If you want to be strict about the rules and say that the cmpl instruction is illegal for this, then the following (less efficient) sequence will work:

int max(int a, int b)
{
  __asm__("movl %0, %%eax\n\t"
      "subl %1, %%eax\n\t"
          "cmovge %0, %%eax\n\t"
          "cmovl %1, %%eax"
         :: "r"(a), "r"(b)
         :"%eax");
}

Answer 5

http://www.graphics.stanford.edu/~seander/bithacks.html#IntegerMinOrMax

r = x - ((x - y) & -(x < y)); // max(x, y)
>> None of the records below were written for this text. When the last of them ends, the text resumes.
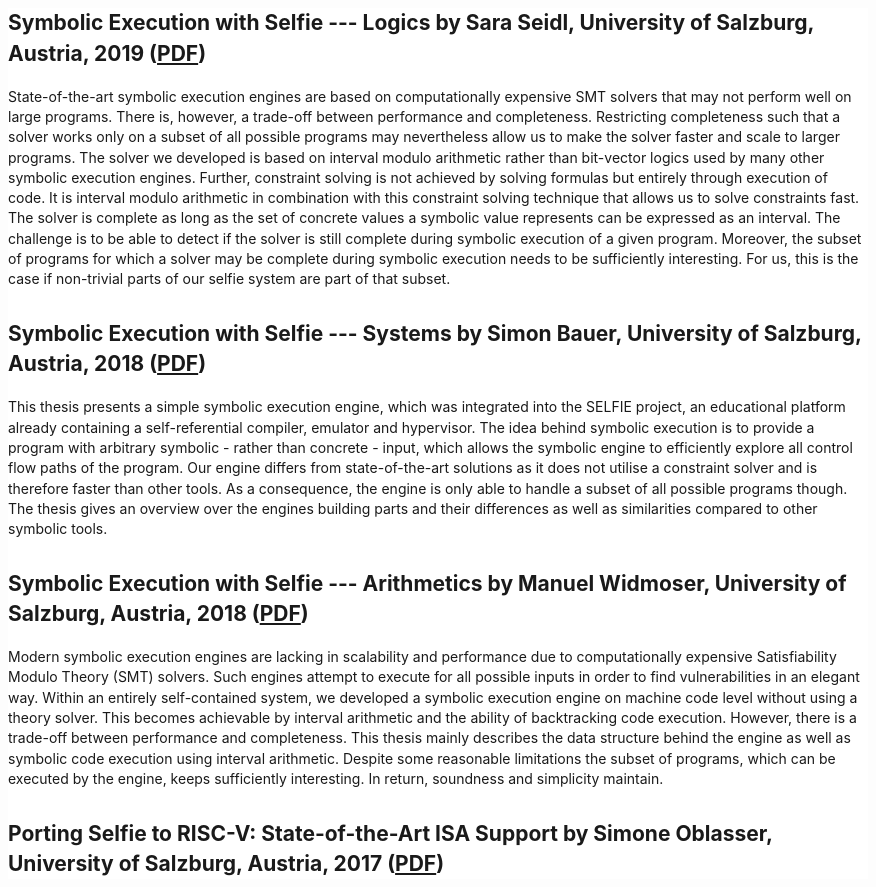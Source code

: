 ## Symbolic Execution with Selfie --- Logics by Sara Seidl, University of Salzburg, Austria, 2019 ([PDF](https://github.com/cksystemsteaching/selfie/blob/main/theses/bachelor_thesis_seidl.pdf))

State-of-the-art symbolic execution engines are based on computationally expensive SMT solvers that may not perform well on large programs. There is, however, a trade-off between performance and completeness. Restricting completeness such that a solver works only on a subset of all possible programs may nevertheless allow us to make the solver faster and scale to larger programs. The solver we developed is based on interval modulo arithmetic rather than bit-vector logics used by many other symbolic execution engines. Further, constraint solving is not achieved by solving formulas but entirely through execution of code. It is interval modulo arithmetic in combination with this constraint solving technique that allows us to solve constraints fast. The solver is complete as long as the set of concrete values a symbolic value represents can be expressed as an interval. The challenge is to be able to detect if the solver is still complete during symbolic execution of a given program. Moreover, the subset of programs for which a solver may be complete during symbolic execution needs to be sufficiently interesting. For us, this is the case if non-trivial parts of our selfie system are part of that subset.

## Symbolic Execution with Selfie --- Systems by Simon Bauer, University of Salzburg, Austria, 2018 ([PDF](https://github.com/cksystemsteaching/selfie/blob/main/theses/bachelor_thesis_bauer.pdf))

This thesis presents a simple symbolic execution engine, which was integrated into the SELFIE project, an educational platform already containing a self-referential compiler, emulator and hypervisor. The idea behind symbolic execution is to provide a program with arbitrary symbolic - rather than concrete - input, which allows the symbolic engine to efficiently explore all control flow paths of the program. Our engine differs from state-of-the-art solutions as it does not utilise a constraint solver and is therefore faster than other tools. As a consequence, the engine is only able to handle a subset of all possible programs though. The thesis gives an overview over the engines building parts and their differences as well as similarities compared to other symbolic tools.

## Symbolic Execution with Selfie --- Arithmetics by Manuel Widmoser, University of Salzburg, Austria, 2018 ([PDF](https://github.com/cksystemsteaching/selfie/blob/main/theses/bachelor_thesis_widmoser.pdf))

Modern symbolic execution engines are lacking in scalability and performance due to computationally expensive Satisfiability Modulo Theory (SMT) solvers. Such engines attempt to execute for all possible inputs in order to find vulnerabilities in an elegant way. Within an entirely self-contained system, we developed a symbolic execution engine on machine code level without using a theory solver. This becomes achievable by interval arithmetic and the ability of backtracking code execution. However, there is a trade-off between performance and completeness. This thesis mainly describes the data structure behind the engine as well as symbolic code execution using interval arithmetic. Despite some reasonable limitations the subset of programs, which can be executed by the engine, keeps sufficiently interesting. In return, soundness and simplicity maintain.

## Porting Selfie to RISC-V: State-of-the-Art ISA Support by Simone Oblasser, University of Salzburg, Austria, 2017 ([PDF](https://github.com/cksystemsteaching/selfie/blob/main/theses/bachelor_thesis_oblasser.pdf))
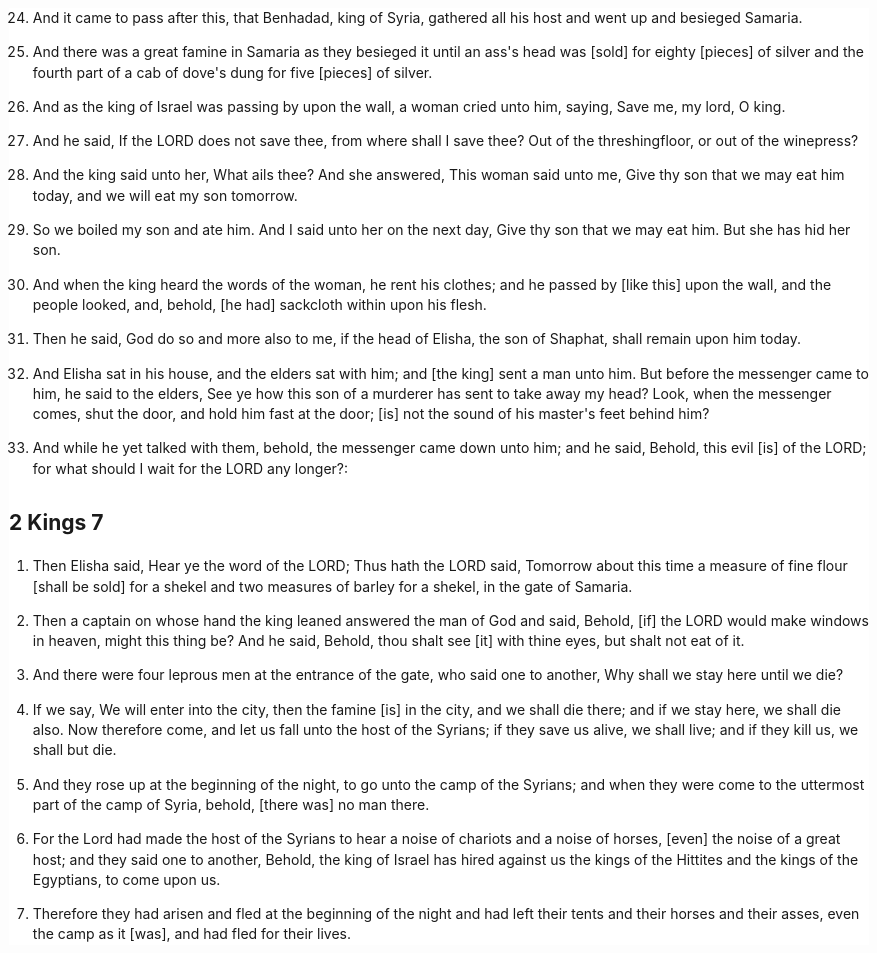 24. And it came to pass after this, that Benhadad, king of Syria, gathered all his host and went up and besieged Samaria.

25. And there was a great famine in Samaria as they besieged it until an ass's head was [sold] for eighty [pieces] of silver and the fourth part of a cab of dove's dung for five [pieces] of silver.

26. And as the king of Israel was passing by upon the wall, a woman cried unto him, saying, Save me, my lord, O king.

27. And he said, If the LORD does not save thee, from where shall I save thee? Out of the threshingfloor, or out of the winepress?

28. And the king said unto her, What ails thee? And she answered, This woman said unto me, Give thy son that we may eat him today, and we will eat my son tomorrow.

29. So we boiled my son and ate him. And I said unto her on the next day, Give thy son that we may eat him. But she has hid her son.

30. And when the king heard the words of the woman, he rent his clothes; and he passed by [like this] upon the wall, and the people looked, and, behold, [he had] sackcloth within upon his flesh.

31. Then he said, God do so and more also to me, if the head of Elisha, the son of Shaphat, shall remain upon him today.

32. And Elisha sat in his house, and the elders sat with him; and [the king] sent a man unto him. But before the messenger came to him, he said to the elders, See ye how this son of a murderer has sent to take away my head? Look, when the messenger comes, shut the door, and hold him fast at the door; [is] not the sound of his master's feet behind him?

33. And while he yet talked with them, behold, the messenger came down unto him; and he said, Behold, this evil [is] of the LORD; for what should I wait for the LORD any longer?:

## 2 Kings 7

1. Then Elisha said, Hear ye the word of the LORD; Thus hath the LORD said, Tomorrow about this time a measure of fine flour [shall be sold] for a shekel and two measures of barley for a shekel, in the gate of Samaria.

2. Then a captain on whose hand the king leaned answered the man of God and said, Behold, [if] the LORD would make windows in heaven, might this thing be? And he said, Behold, thou shalt see [it] with thine eyes, but shalt not eat of it.

3. And there were four leprous men at the entrance of the gate, who said one to another, Why shall we stay here until we die?

4. If we say, We will enter into the city, then the famine [is] in the city, and we shall die there; and if we stay here, we shall die also. Now therefore come, and let us fall unto the host of the Syrians; if they save us alive, we shall live; and if they kill us, we shall but die.

5. And they rose up at the beginning of the night, to go unto the camp of the Syrians; and when they were come to the uttermost part of the camp of Syria, behold, [there was] no man there.

6. For the Lord had made the host of the Syrians to hear a noise of chariots and a noise of horses, [even] the noise of a great host; and they said one to another, Behold, the king of Israel has hired against us the kings of the Hittites and the kings of the Egyptians, to come upon us.

7. Therefore they had arisen and fled at the beginning of the night and had left their tents and their horses and their asses, even the camp as it [was], and had fled for their lives.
You can have fun with arithmetically shifting (x - y) to saturate the sign bit, but this is usually enough. Or you can test the high bit, always fun.

Answer 6

I think I've got it.

int data[2] = {a,b};
int c = a - b;
return data[(int)((c & 0x80000000) >> 31)];

Would this not work? Basically, you take the difference of the two, and then return one or the other based on the sign bit. (This is how the processor does greater than or less than anyway.) So if the sign bit is 0, return a, since a is greater than or equal to b. If the sign bit is 1, return b, because subtracting b from a caused the result to go negative, indicating that b was greater than a. Just make sure that your ints are 32bits signed.